** What to do **
When you print the records, keep every line identical to the original.

Collected data entries
BEGIN

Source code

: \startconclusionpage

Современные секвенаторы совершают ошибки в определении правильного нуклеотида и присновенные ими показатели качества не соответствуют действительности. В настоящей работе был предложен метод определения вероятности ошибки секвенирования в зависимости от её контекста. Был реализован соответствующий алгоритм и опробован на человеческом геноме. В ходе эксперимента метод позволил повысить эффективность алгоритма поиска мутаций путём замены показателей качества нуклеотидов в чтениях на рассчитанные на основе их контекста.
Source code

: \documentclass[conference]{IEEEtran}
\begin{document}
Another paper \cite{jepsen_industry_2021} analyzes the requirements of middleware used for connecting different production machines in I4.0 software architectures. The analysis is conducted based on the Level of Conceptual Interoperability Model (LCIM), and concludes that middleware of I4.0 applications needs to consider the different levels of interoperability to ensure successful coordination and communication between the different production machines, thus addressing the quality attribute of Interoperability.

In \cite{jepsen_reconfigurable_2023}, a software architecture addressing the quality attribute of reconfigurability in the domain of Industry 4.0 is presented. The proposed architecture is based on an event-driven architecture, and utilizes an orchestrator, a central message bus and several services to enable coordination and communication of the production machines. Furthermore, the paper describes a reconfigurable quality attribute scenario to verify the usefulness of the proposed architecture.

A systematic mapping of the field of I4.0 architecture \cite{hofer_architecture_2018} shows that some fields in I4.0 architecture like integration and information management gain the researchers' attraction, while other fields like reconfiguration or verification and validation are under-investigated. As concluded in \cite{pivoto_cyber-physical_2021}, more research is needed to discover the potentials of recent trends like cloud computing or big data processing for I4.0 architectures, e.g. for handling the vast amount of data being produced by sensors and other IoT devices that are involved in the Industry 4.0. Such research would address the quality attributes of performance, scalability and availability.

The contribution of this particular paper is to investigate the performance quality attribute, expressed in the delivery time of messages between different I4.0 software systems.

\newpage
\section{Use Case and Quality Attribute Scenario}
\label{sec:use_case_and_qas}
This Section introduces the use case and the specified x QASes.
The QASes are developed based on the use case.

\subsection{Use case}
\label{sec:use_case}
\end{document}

END

** Exercise answer **
Source code

: \startconclusionpage

Современные секвенаторы совершают ошибки в определении правильного нуклеотида и присновенные ими показатели качества не соответствуют действительности. В настоящей работе был предложен метод определения вероятности ошибки секвенирования в зависимости от её контекста. Был реализован соответствующий алгоритм и опробован на человеческом геноме. В ходе эксперимента метод позволил повысить эффективность алгоритма поиска мутаций путём замены показателей качества нуклеотидов в чтениях на рассчитанные на основе их контекста.
Source code

: \documentclass[conference]{IEEEtran}
\begin{document}
Another paper \cite{jepsen_industry_2021} analyzes the requirements of middleware used for connecting different production machines in I4.0 software architectures. The analysis is conducted based on the Level of Conceptual Interoperability Model (LCIM), and concludes that middleware of I4.0 applications needs to consider the different levels of interoperability to ensure successful coordination and communication between the different production machines, thus addressing the quality attribute of Interoperability.

In \cite{jepsen_reconfigurable_2023}, a software architecture addressing the quality attribute of reconfigurability in the domain of Industry 4.0 is presented. The proposed architecture is based on an event-driven architecture, and utilizes an orchestrator, a central message bus and several services to enable coordination and communication of the production machines. Furthermore, the paper describes a reconfigurable quality attribute scenario to verify the usefulness of the proposed architecture.

A systematic mapping of the field of I4.0 architecture \cite{hofer_architecture_2018} shows that some fields in I4.0 architecture like integration and information management gain the researchers' attraction, while other fields like reconfiguration or verification and validation are under-investigated. As concluded in \cite{pivoto_cyber-physical_2021}, more research is needed to discover the potentials of recent trends like cloud computing or big data processing for I4.0 architectures, e.g. for handling the vast amount of data being produced by sensors and other IoT devices that are involved in the Industry 4.0. Such research would address the quality attributes of performance, scalability and availability.

The contribution of this particular paper is to investigate the performance quality attribute, expressed in the delivery time of messages between different I4.0 software systems.

\newpage
\section{Use Case and Quality Attribute Scenario}
\label{sec:use_case_and_qas}
This Section introduces the use case and the specified x QASes.
The QASes are developed based on the use case.

\subsection{Use case}
\label{sec:use_case}
\end{document}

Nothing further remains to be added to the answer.